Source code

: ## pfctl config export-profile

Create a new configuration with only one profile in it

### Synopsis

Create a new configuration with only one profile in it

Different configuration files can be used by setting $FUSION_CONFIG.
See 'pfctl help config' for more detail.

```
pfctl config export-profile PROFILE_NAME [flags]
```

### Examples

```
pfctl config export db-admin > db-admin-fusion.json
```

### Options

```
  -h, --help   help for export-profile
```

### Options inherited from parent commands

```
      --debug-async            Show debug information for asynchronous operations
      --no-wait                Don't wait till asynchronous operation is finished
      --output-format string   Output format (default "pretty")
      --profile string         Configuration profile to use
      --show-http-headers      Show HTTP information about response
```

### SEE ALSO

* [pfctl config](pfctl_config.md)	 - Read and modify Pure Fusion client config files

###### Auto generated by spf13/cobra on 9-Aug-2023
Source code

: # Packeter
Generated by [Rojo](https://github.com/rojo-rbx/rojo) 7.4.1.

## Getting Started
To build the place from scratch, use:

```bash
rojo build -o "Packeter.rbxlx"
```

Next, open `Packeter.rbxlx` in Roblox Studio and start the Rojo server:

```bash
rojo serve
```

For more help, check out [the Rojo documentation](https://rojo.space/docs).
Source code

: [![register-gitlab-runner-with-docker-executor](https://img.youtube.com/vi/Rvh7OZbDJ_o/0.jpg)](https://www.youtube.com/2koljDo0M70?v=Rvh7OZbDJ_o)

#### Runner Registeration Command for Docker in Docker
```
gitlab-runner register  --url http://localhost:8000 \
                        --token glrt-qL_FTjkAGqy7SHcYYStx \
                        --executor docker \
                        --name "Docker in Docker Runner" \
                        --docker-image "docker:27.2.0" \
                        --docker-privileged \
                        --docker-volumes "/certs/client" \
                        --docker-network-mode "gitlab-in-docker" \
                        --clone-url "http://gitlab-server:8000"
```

++++++++++

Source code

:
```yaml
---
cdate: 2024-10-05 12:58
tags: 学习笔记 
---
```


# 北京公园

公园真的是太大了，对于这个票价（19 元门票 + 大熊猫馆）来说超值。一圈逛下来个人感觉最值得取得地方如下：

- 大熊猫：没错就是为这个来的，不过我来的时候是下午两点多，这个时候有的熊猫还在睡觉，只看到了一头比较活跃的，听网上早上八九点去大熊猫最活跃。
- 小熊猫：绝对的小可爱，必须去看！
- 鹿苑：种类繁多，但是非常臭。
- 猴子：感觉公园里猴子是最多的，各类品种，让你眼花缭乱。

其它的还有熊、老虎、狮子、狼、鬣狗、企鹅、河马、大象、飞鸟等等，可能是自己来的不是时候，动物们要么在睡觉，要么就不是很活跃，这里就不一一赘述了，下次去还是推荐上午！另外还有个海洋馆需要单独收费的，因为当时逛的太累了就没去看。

++++++++++

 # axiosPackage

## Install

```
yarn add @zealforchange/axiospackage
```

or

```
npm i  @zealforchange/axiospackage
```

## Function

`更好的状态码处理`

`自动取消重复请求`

++++++++++

→ WHAT IS BEING ASKED
Only lines holding "Options" are wanted; copy all of them from the listing.

→ EXERCISE RESPONSE
### Options
### Options inherited from parent commands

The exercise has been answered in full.